§ TASK OBJECTIVE
The records below must be transcribed exactly.
====== DATA SUPPLIED ======
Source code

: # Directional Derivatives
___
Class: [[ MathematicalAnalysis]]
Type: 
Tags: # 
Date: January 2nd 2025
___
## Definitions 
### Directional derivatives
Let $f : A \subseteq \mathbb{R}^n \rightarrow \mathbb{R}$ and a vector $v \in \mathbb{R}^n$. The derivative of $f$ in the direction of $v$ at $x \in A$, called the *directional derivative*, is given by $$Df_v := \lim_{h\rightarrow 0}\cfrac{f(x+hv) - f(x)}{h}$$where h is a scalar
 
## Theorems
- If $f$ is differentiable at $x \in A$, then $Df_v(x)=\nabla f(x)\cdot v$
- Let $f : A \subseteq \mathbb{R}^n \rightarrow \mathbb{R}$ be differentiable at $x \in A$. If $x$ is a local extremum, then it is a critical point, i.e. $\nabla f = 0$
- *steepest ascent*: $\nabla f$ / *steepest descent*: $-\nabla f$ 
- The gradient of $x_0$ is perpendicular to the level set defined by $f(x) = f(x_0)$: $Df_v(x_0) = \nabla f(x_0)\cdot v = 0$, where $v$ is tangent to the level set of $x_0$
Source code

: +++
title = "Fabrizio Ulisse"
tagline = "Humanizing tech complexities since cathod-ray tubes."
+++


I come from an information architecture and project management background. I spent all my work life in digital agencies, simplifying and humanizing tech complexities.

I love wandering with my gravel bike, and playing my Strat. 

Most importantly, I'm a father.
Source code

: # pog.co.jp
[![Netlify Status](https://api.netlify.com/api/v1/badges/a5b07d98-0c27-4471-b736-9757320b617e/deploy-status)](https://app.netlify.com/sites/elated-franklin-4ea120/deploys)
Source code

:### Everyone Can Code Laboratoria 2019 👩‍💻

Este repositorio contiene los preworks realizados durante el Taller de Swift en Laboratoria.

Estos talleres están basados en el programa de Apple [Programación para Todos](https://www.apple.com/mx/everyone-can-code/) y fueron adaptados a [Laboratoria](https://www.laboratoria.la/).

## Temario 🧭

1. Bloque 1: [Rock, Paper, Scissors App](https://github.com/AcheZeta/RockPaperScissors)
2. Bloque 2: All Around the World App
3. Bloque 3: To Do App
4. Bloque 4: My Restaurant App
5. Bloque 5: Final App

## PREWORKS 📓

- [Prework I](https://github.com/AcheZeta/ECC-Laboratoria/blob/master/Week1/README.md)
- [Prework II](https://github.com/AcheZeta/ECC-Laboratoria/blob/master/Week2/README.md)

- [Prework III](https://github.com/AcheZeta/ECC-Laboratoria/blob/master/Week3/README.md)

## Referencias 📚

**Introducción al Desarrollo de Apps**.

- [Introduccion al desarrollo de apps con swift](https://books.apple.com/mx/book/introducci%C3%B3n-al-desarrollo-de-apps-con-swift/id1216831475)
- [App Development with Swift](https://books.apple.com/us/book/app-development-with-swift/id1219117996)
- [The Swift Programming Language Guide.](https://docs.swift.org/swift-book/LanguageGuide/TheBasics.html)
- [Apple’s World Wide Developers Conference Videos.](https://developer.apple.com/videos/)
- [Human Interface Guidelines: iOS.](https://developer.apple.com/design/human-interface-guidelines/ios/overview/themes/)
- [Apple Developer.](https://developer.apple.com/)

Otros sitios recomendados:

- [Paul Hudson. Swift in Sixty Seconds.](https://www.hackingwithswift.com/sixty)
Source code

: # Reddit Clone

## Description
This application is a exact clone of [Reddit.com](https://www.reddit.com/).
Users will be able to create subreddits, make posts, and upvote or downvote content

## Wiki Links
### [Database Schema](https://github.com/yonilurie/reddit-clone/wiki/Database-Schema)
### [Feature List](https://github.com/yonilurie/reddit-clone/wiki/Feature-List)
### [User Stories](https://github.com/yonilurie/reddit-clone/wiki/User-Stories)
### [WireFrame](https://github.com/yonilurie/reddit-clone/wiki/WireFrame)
======
§ EXERCISE ANSWER
Source code

: # Directional Derivatives
___
Class: [[ MathematicalAnalysis]]
Type: 
Tags: # 
Date: January 2nd 2025
___
## Definitions 
### Directional derivatives
Let $f : A \subseteq \mathbb{R}^n \rightarrow \mathbb{R}$ and a vector $v \in \mathbb{R}^n$. The derivative of $f$ in the direction of $v$ at $x \in A$, called the *directional derivative*, is given by $$Df_v := \lim_{h\rightarrow 0}\cfrac{f(x+hv) - f(x)}{h}$$where h is a scalar
 
## Theorems
- If $f$ is differentiable at $x \in A$, then $Df_v(x)=\nabla f(x)\cdot v$
- Let $f : A \subseteq \mathbb{R}^n \rightarrow \mathbb{R}$ be differentiable at $x \in A$. If $x$ is a local extremum, then it is a critical point, i.e. $\nabla f = 0$
- *steepest ascent*: $\nabla f$ / *steepest descent*: $-\nabla f$ 
- The gradient of $x_0$ is perpendicular to the level set defined by $f(x) = f(x_0)$: $Df_v(x_0) = \nabla f(x_0)\cdot v = 0$, where $v$ is tangent to the level set of $x_0$
Source code

: +++
title = "Fabrizio Ulisse"
tagline = "Humanizing tech complexities since cathod-ray tubes."
+++


I come from an information architecture and project management background. I spent all my work life in digital agencies, simplifying and humanizing tech complexities.

I love wandering with my gravel bike, and playing my Strat. 

Most importantly, I'm a father.
Source code

: # pog.co.jp
[![Netlify Status](https://api.netlify.com/api/v1/badges/a5b07d98-0c27-4471-b736-9757320b617e/deploy-status)](https://app.netlify.com/sites/elated-franklin-4ea120/deploys)
Source code

:### Everyone Can Code Laboratoria 2019 👩‍💻

Este repositorio contiene los preworks realizados durante el Taller de Swift en Laboratoria.

Estos talleres están basados en el programa de Apple [Programación para Todos](https://www.apple.com/mx/everyone-can-code/) y fueron adaptados a [Laboratoria](https://www.laboratoria.la/).

## Temario 🧭

1. Bloque 1: [Rock, Paper, Scissors App](https://github.com/AcheZeta/RockPaperScissors)
2. Bloque 2: All Around the World App
3. Bloque 3: To Do App
4. Bloque 4: My Restaurant App
5. Bloque 5: Final App

## PREWORKS 📓

- [Prework I](https://github.com/AcheZeta/ECC-Laboratoria/blob/master/Week1/README.md)
- [Prework II](https://github.com/AcheZeta/ECC-Laboratoria/blob/master/Week2/README.md)

- [Prework III](https://github.com/AcheZeta/ECC-Laboratoria/blob/master/Week3/README.md)

## Referencias 📚

**Introducción al Desarrollo de Apps**.

- [Introduccion al desarrollo de apps con swift](https://books.apple.com/mx/book/introducci%C3%B3n-al-desarrollo-de-apps-con-swift/id1216831475)
- [App Development with Swift](https://books.apple.com/us/book/app-development-with-swift/id1219117996)
- [The Swift Programming Language Guide.](https://docs.swift.org/swift-book/LanguageGuide/TheBasics.html)
- [Apple’s World Wide Developers Conference Videos.](https://developer.apple.com/videos/)
- [Human Interface Guidelines: iOS.](https://developer.apple.com/design/human-interface-guidelines/ios/overview/themes/)
- [Apple Developer.](https://developer.apple.com/)

Otros sitios recomendados:

- [Paul Hudson. Swift in Sixty Seconds.](https://www.hackingwithswift.com/sixty)
Source code

: # Reddit Clone

## Description
This application is a exact clone of [Reddit.com](https://www.reddit.com/).
Users will be able to create subreddits, make posts, and upvote or downvote content

## Wiki Links
### [Database Schema](https://github.com/yonilurie/reddit-clone/wiki/Database-Schema)
### [Feature List](https://github.com/yonilurie/reddit-clone/wiki/Feature-List)
### [User Stories](https://github.com/yonilurie/reddit-clone/wiki/User-Stories)
### [WireFrame](https://github.com/yonilurie/reddit-clone/wiki/WireFrame)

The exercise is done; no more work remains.